Try to locate new url on "no engine match" - is this feature has depth limit?

yavuz · March 2015

Ok lets say i have imported 100 root url into my project

no search engine etc checked

Also ticket try to locate new url feature

Now lets say 50 of these root url are engine matched so no new url extracted from them

for the lest 50 (depth 0) from my understanding GSA extracted crawled pages urls

and lets say extracted 500 url as depth 1

now does it continue to extract for depth 2 and goes on ?

or it does stop at depth 1 ?

@sven

ty very much for answer

Sven · March 2015

It usually means that it will try to locate a new blog entry or download the root url to see if there is something useful.

yavuz · March 2015

@Sven so it does mean that it will not continue to crawl entire website right ?

because if it continue to crawl extracted links from root url it would continue until crawl entire website

Sven · March 2015

No thats not what will happen.

JudderMan · March 2015

Sorry can you just confirm, if you trim a list of URLs to root it won't crawl the whole website to look for targeted inner URLs to post on?

I don't trim to root with SB/GS but always wondered if I should delete duplicate domains from a raw list.

Sven · March 2015

"it will not crawl the whole page!"

yavuz · March 2015

@Sven i dont understand why you are giving very little info about this

it must have a simple explanation

like :
1: crawls root url
2: get source
3: extract found urls in the source of root url
4: rawl them do not get new urls from those crawled leaf urls
end

Sven · March 2015

Sorry but I don't understand what the problem here is.

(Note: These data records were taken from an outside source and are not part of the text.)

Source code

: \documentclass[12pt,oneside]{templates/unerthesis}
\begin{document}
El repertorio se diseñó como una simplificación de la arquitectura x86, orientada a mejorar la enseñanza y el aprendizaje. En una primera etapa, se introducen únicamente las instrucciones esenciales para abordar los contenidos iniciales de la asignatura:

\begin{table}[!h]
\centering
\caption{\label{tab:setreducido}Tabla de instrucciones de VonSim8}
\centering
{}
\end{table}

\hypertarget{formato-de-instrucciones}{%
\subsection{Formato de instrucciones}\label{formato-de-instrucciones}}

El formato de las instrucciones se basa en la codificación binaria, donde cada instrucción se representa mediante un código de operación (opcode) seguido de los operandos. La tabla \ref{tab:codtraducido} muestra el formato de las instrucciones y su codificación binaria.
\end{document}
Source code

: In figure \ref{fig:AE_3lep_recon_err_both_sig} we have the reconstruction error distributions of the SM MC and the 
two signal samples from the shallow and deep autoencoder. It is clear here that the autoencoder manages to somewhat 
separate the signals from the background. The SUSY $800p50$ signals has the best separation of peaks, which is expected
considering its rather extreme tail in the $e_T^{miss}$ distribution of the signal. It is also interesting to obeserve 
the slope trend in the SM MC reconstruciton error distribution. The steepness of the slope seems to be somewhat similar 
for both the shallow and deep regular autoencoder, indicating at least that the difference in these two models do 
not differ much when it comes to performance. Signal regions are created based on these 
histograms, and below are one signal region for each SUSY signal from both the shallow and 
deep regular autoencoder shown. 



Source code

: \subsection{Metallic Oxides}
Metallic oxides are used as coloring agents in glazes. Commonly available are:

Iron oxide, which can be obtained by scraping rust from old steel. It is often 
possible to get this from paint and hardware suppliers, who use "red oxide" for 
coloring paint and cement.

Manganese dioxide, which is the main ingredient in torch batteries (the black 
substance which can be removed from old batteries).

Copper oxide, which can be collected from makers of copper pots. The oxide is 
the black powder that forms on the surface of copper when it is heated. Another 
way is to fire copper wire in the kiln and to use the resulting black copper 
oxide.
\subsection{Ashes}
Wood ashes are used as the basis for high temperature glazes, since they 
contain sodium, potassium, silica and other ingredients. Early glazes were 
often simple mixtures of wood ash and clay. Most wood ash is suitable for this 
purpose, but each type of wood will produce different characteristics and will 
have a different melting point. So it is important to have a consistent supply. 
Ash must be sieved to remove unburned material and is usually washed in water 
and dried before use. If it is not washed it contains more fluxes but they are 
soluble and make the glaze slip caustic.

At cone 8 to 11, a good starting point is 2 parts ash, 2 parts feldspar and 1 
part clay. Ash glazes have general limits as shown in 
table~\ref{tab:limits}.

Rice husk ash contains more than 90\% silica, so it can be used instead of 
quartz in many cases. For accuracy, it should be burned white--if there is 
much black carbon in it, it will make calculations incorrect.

This option is turned on means:

1. On a 404 error it will go to the root URL (if a deep link saw used as starting URL) and try again from there to identify the engine

2. On a "no engine match" it will try to find a deeper link with something of a date in the URL or a ?p=<number> to locate a blog entry to post to it (in case Blog Comments are used)

3. It will also try to locate iframes to post to it

yavuz · March 2015

In that case if blog is not such structured urls for posts gsa would fail right ?

however good approach

i think if an option to set depth of inner crawl would be great

Sven · March 2015

>In that case if blog is not such structured urls for posts gsa would fail right ?

yes